RIAMCO

Rhode Island Archival and Manuscript Collections Online

For Participating Institutions

Graduate School of Oceanography (Rec. Gr. 80)

University of Rhode Island, University Archives and Special Collections

15 Lippitt Road
Kingston, RI 02881-2011
Tel: 401-874-4632

email: archives@etal.uri.edu

Historical note

The University of Rhode Island's formal oceanography program began in 1936 under the leadership of Dr. Charles Fish (1899-1978). Dr. Fish, until that date identified as Assistant and Associate Professor of Zoology, assumed new duties as "Professor in charge, Department of Zoology and Director, Narragansett Marine Laboratory" (NML). Functioning as a subdivision of the Department of Zoology, the NML was housed in Room 8, South Hall until June 1949. On September 1, 1948, the lab was constituted a separate unit of the School of Arts and Sciences and was administered on the same basis as the other departments of the Rhode Island State College. Dr. Fish served as the first and only director of the NML, from 1936 to 1961.

NML initially focused on biological oceanography and, due to a paucity of facilities, studies were largely confined to Narragansett Bay. Several early studies also reflected a strong commercial orientation. Exemplary of these were the biology of the starfish and controlling its predatory menace to the oyster industry (1935), an investigation of the winter flounder to determine the movements of adult stock and the value of artificial stocking with fry (1937), and the nutritional value of the black quahog, their location in Rhode Island waters, and the most efficacious means of obtaining them (1942).

In June of 1949, the NML relocated to Fort Kearney, Narragansett, Rhode Island, formerly a World War II prisoner of war camp. It was renamed the Fish Oceanographic Lab in 1960 and then established as the Graduate School of Oceanography (GSO) in 1961. Dr. Fish served as Acting Dean of the GSO from 1961 to 1962. Under the direction of his successor, Dr. John A. Knauss (1962-1987), the GSO was transformed from a modest research facility into an international institution renowned for the breadth of its marine programs. The programs expanded to include all aspects of oceanography and facilities were established so that faculty and students could address open-ocean problems. The first of the GSO's ocean-going research ships, Trident, arrived in 1962. The GSO was the first to establish degree programs in ocean engineering (1965), marine resource economics and marine affairs (both 1969), and a two-year program to train commercial fishermen (1967). With the assistance of Senator Claiborne Pell, the GSO achieved Sea Grant College status in 1971. In 1989, the school was renamed the National Oceanographic and Atmospheric Administration Center of Excellence.
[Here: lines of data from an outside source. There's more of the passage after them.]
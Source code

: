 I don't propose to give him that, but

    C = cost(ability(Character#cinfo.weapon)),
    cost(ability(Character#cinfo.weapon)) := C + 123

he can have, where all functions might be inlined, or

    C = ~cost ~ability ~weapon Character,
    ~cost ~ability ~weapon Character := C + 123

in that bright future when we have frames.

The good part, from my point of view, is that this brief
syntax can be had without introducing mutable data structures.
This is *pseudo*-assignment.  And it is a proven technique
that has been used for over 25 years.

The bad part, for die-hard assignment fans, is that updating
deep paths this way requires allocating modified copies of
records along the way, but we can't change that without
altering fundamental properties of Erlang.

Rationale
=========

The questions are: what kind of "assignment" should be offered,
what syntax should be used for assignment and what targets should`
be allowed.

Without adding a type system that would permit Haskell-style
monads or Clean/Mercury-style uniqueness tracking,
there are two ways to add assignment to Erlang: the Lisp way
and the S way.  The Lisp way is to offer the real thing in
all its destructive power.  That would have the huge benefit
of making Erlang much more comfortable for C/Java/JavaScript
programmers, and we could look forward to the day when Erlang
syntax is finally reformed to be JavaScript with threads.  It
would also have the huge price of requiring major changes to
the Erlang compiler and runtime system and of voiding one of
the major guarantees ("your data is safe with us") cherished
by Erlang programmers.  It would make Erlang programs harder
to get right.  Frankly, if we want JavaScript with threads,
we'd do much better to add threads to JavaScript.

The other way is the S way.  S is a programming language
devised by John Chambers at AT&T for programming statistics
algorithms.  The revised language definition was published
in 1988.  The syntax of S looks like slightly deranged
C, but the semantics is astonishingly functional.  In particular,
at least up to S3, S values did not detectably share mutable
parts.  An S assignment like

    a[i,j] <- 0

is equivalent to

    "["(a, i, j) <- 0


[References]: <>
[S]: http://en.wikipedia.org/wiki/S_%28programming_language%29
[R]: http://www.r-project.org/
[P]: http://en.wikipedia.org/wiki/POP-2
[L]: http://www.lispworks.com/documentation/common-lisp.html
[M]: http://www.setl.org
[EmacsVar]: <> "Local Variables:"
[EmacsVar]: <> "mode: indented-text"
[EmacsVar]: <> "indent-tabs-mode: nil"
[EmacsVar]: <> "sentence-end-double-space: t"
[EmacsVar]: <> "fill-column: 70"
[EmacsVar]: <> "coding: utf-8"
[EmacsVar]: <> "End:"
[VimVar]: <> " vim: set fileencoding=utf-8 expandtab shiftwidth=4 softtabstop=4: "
From 1987 to 1992 Robert A. Duce served as Dean of GSO, guiding the establishment of the Coastal Institute on Narragansett Bay and establishing global environmental issues, as well as local issues on Narragansett Bay, and coastal management ecosystems as research priorities.

Margaret Leinen succeeded Dr. Duce in 1992, and served as Dean until 2000. As Dean she became one of the few women in the United States to head an Oceanographic Institution and the first to head a Joint Oceanographic Institution, a consortium of ten of the country's leading marine academic and research institutions. Among the highlights of her tenure were the GSO's first capital campaign and the establishment of the Ocean Technology Center.